Huntley urges: Keep up water conservation
By Jeanie Mayer For The Courier-News August 3, 2012 12:12PM
Updated: September 6, 2012 6:20AM
HUNTLEY — The village is pumping millions more gallons of water than normal, and residents are being encouraged to continue conservation efforts as the drought continues.
Village Manager David Johnson said Huntley’s five deep wells typically pump 1.5 million gallons of water per day to serve the village’s nearly 25,000 residents. He reported that usage in July was up to an average of 3.2 million gallons — with spikes in usage up to 5.3 million gallons — per day.
According to Johnson, the village’s system can handle no more that 6 million gallons per day.
“Our system has the capacity to get close to 6 million gallons per day, but that would be really taxing to our system,” Johnson told village board members this past week.

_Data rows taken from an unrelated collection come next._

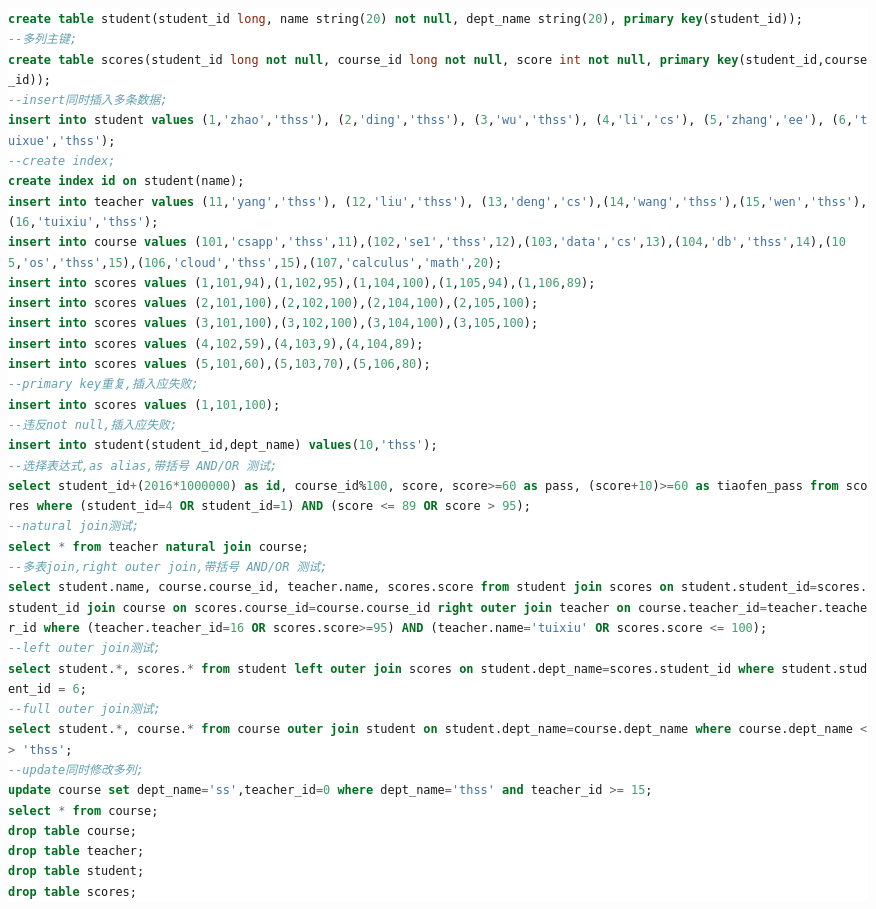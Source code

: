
 ```sql
create table student(student_id long, name string(20) not null, dept_name string(20), primary key(student_id));
--多列主键;
create table scores(student_id long not null, course_id long not null, score int not null, primary key(student_id,course_id));
--insert同时插入多条数据;
insert into student values (1,'zhao','thss'), (2,'ding','thss'), (3,'wu','thss'), (4,'li','cs'), (5,'zhang','ee'), (6,'tuixue','thss');
--create index;
create index id on student(name);
insert into teacher values (11,'yang','thss'), (12,'liu','thss'), (13,'deng','cs'),(14,'wang','thss'),(15,'wen','thss'), (16,'tuixiu','thss');
insert into course values (101,'csapp','thss',11),(102,'se1','thss',12),(103,'data','cs',13),(104,'db','thss',14),(105,'os','thss',15),(106,'cloud','thss',15),(107,'calculus','math',20);
insert into scores values (1,101,94),(1,102,95),(1,104,100),(1,105,94),(1,106,89);
insert into scores values (2,101,100),(2,102,100),(2,104,100),(2,105,100);
insert into scores values (3,101,100),(3,102,100),(3,104,100),(3,105,100);
insert into scores values (4,102,59),(4,103,9),(4,104,89);
insert into scores values (5,101,60),(5,103,70),(5,106,80);
--primary key重复,插入应失败;
insert into scores values (1,101,100);
--违反not null,插入应失败;
insert into student(student_id,dept_name) values(10,'thss');
--选择表达式,as alias,带括号 AND/OR 测试;
select student_id+(2016*1000000) as id, course_id%100, score, score>=60 as pass, (score+10)>=60 as tiaofen_pass from scores where (student_id=4 OR student_id=1) AND (score <= 89 OR score > 95);
--natural join测试;
select * from teacher natural join course;
--多表join,right outer join,带括号 AND/OR 测试;
select student.name, course.course_id, teacher.name, scores.score from student join scores on student.student_id=scores.student_id join course on scores.course_id=course.course_id right outer join teacher on course.teacher_id=teacher.teacher_id where (teacher.teacher_id=16 OR scores.score>=95) AND (teacher.name='tuixiu' OR scores.score <= 100);
--left outer join测试;
select student.*, scores.* from student left outer join scores on student.dept_name=scores.student_id where student.student_id = 6;
--full outer join测试;
select student.*, course.* from course outer join student on student.dept_name=course.dept_name where course.dept_name <> 'thss';
--update同时修改多列;
update course set dept_name='ss',teacher_id=0 where dept_name='thss' and teacher_id >= 15;
select * from course;
drop table course;
drop table teacher;
drop table student;
drop table scores;
```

Johnson said the village issued a bulletin to residents asking them to voluntarily restrict their home water usage, and the police department issued about 50 warning tickets to residents who were violating the outdoor water usage restrictions during July.
The restrictions allow outside watering on an odd/even-day basis, depending on the address.
He said no more warnings will be issued by police, and those violating the outdoor water usage restrictions will be cited by police.
“Our residents need to be commended for taking what we asked and applying it at home,” Johnson said. “We ask our residents to continue using conservation methods going forward.”
Trustee Harry Leopold noted that the internal regulations at Sun City have been loosened by that subdivision’s board and that no residents will be cited for “brown lawn” while the drought and water restrictions are in place.
In other business, the village board talked about funding for scheduled street improvement projects in Huntley for the fiscal years 2015-2017.
Johnson identified five road projects totaling an estimated $6.3 million, with federal funding paying for most of that.
The largest project is a $3.5 million extension of Reed Road west to Coyne Station Road.
“We are looking to get the highest possible (grant of) $1.5 million for the federal share on this project,” Johnson said.
Other projects are expected to receive an 80 percent split from the federal coffers.
Those projects include the resurfacing of Kreutzer Road west of the St. Mary Catholic Church to the railroad tracks; Haligus Road south of Algonquin Road to Kreutzer; Main Street from Church Street to Haligus; and portions of Del Webb Boulevard.